(Given information)

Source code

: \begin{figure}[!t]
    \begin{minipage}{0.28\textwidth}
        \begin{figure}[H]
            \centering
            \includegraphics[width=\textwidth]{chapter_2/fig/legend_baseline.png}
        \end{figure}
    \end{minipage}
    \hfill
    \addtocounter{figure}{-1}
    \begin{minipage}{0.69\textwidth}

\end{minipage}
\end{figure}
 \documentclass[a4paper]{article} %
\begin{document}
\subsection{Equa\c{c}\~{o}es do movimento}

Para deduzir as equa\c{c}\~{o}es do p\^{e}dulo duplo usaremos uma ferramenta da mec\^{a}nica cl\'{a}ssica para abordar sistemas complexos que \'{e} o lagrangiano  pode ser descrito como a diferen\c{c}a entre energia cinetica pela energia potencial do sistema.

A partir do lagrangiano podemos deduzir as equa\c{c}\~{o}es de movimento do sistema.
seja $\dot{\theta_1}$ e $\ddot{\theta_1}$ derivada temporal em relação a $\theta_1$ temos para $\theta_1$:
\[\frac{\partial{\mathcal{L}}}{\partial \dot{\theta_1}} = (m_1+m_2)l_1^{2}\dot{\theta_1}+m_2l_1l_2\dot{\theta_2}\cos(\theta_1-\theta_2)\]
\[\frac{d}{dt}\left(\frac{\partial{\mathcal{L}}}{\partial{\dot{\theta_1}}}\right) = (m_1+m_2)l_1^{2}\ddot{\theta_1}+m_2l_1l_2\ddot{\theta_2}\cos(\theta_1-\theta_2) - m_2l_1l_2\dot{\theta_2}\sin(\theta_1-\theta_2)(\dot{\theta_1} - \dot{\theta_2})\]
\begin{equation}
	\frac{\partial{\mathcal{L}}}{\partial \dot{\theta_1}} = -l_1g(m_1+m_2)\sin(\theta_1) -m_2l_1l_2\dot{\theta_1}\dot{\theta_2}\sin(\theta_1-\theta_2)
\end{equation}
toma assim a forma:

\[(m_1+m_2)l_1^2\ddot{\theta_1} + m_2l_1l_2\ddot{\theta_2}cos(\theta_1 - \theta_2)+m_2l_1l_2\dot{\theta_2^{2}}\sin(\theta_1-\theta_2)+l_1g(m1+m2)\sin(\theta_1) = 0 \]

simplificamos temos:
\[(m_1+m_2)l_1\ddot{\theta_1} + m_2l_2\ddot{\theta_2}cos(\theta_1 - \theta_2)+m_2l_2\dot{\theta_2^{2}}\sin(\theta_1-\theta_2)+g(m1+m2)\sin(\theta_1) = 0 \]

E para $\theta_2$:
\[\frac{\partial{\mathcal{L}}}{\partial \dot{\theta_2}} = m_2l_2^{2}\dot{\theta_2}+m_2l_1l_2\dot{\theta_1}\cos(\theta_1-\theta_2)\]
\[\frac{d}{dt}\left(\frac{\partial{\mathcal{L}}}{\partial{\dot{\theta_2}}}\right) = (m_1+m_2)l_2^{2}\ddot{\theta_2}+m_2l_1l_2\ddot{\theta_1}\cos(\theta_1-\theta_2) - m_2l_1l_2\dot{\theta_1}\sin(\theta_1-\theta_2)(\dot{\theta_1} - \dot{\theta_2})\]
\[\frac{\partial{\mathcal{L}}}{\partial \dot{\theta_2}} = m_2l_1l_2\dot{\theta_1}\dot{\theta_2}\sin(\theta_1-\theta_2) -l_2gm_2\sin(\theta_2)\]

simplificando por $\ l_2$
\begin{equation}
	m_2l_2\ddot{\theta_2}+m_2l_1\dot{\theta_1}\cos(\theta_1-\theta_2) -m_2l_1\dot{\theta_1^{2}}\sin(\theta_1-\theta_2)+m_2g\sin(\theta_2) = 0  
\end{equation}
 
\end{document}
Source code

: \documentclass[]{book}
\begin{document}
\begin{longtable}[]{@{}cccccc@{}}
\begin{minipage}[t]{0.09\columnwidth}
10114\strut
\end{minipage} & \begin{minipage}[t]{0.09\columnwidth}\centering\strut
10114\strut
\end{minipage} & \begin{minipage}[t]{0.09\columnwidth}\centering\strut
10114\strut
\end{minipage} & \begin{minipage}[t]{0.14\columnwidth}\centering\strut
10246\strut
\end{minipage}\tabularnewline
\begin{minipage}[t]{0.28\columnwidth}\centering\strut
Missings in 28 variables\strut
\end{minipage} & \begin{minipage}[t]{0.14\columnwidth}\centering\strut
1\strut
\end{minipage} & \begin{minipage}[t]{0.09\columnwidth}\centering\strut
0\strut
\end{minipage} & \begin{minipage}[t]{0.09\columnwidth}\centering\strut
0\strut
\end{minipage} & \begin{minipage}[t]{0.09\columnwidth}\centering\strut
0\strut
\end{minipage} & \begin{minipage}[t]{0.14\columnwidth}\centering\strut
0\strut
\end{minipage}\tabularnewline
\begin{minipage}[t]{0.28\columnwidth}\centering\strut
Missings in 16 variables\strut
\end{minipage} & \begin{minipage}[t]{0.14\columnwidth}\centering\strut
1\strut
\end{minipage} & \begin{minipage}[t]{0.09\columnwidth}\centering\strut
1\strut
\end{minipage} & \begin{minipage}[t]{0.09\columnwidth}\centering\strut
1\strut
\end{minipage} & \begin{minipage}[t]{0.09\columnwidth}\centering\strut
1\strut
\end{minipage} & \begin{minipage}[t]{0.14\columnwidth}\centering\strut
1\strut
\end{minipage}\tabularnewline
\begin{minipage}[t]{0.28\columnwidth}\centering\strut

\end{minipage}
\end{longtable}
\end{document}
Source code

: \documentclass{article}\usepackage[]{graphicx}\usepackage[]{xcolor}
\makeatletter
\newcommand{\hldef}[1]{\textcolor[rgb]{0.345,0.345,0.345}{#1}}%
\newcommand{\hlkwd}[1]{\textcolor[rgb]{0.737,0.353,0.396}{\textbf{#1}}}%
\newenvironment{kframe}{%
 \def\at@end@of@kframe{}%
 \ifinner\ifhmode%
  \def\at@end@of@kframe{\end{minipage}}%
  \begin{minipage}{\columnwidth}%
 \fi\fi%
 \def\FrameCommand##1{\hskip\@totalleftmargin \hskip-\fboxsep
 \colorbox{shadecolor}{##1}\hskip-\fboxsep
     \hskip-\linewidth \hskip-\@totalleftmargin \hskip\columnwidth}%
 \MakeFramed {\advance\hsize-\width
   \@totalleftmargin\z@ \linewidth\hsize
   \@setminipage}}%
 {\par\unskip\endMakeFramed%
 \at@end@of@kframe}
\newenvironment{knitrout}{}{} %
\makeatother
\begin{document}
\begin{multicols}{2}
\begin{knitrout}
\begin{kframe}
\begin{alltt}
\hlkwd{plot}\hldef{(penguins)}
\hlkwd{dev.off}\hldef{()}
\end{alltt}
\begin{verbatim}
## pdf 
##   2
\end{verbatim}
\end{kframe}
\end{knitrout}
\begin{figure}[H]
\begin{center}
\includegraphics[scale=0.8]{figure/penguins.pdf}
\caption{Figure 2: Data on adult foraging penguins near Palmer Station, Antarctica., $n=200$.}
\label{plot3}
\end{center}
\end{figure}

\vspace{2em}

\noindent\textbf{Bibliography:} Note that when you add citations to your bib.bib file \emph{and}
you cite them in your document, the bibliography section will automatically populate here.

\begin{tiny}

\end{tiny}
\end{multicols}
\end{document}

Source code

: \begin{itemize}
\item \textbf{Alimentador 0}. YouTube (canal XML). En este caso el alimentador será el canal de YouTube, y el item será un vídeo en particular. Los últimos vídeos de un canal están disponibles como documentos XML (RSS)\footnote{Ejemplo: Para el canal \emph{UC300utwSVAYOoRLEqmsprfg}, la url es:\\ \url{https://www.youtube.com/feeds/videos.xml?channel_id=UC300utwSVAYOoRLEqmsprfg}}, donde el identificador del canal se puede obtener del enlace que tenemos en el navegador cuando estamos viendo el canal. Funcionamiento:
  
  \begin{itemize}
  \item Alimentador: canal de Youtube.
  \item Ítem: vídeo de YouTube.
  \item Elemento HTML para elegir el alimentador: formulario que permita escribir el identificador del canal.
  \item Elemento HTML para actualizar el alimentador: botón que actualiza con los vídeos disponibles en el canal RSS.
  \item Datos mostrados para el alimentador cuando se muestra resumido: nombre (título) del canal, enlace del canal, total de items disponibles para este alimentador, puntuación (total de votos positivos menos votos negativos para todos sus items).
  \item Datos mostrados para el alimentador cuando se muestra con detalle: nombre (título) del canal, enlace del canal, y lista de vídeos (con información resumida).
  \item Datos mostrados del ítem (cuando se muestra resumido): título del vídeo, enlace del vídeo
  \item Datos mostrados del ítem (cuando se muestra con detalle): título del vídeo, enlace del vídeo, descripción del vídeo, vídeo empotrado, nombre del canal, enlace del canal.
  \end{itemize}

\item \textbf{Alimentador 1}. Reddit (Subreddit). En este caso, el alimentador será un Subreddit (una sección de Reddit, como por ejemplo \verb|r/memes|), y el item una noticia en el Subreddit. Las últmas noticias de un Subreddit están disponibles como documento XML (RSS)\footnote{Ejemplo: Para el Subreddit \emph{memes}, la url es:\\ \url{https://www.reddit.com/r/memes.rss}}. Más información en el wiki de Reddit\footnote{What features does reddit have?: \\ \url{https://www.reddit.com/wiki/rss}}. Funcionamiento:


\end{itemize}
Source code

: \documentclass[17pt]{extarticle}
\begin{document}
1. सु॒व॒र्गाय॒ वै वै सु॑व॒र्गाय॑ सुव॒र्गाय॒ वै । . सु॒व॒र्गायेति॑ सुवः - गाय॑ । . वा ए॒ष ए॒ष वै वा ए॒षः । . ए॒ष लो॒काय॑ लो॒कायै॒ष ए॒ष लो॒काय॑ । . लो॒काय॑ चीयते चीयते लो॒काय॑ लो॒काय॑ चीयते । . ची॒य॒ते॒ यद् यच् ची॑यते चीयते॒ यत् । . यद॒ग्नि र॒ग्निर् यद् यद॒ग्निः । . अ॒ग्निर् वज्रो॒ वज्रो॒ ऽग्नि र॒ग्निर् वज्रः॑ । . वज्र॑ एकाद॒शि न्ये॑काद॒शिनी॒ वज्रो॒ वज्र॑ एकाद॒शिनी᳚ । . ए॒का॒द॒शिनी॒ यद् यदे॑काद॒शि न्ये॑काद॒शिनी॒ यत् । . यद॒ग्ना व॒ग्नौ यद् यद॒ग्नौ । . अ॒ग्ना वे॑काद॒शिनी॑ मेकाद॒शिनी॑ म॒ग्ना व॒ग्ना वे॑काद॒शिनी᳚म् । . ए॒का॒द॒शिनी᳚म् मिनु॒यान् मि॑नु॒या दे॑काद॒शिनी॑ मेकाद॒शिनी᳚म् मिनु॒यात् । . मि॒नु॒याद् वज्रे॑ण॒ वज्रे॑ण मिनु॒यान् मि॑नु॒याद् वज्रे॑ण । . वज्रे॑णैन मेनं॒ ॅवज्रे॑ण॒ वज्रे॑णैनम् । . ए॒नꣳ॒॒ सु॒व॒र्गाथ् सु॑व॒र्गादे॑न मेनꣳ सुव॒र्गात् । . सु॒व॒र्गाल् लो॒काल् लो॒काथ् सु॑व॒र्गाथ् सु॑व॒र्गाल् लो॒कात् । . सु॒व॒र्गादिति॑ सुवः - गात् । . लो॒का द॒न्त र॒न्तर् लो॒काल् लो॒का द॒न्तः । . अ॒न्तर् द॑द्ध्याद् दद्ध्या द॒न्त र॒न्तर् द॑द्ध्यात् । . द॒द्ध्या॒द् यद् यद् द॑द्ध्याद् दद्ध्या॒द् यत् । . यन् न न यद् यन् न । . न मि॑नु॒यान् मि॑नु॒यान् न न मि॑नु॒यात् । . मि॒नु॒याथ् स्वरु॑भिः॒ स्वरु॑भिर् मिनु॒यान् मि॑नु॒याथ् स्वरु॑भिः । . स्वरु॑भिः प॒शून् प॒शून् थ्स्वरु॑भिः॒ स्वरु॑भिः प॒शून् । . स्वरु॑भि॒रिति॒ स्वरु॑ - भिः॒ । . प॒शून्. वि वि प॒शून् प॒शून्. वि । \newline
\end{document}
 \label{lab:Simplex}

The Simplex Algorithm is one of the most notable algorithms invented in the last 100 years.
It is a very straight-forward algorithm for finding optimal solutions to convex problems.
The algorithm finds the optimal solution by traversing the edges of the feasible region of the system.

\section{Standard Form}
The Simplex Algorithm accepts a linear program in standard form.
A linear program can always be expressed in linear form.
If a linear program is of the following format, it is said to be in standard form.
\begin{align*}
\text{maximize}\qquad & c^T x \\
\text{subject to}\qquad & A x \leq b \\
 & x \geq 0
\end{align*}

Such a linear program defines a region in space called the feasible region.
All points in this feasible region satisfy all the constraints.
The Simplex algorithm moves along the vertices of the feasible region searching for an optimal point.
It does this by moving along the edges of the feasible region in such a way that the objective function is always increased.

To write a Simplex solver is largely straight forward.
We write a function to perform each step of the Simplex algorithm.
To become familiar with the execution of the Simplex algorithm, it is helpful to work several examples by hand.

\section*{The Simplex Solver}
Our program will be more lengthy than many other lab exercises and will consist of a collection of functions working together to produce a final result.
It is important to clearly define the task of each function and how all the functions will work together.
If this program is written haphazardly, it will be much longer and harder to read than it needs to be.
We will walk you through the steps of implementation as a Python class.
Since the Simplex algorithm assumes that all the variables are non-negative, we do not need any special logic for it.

(End Given information)

Required action - Say how many lines in the records contain the string "textcolor". No other text is needed.

Written answer - 2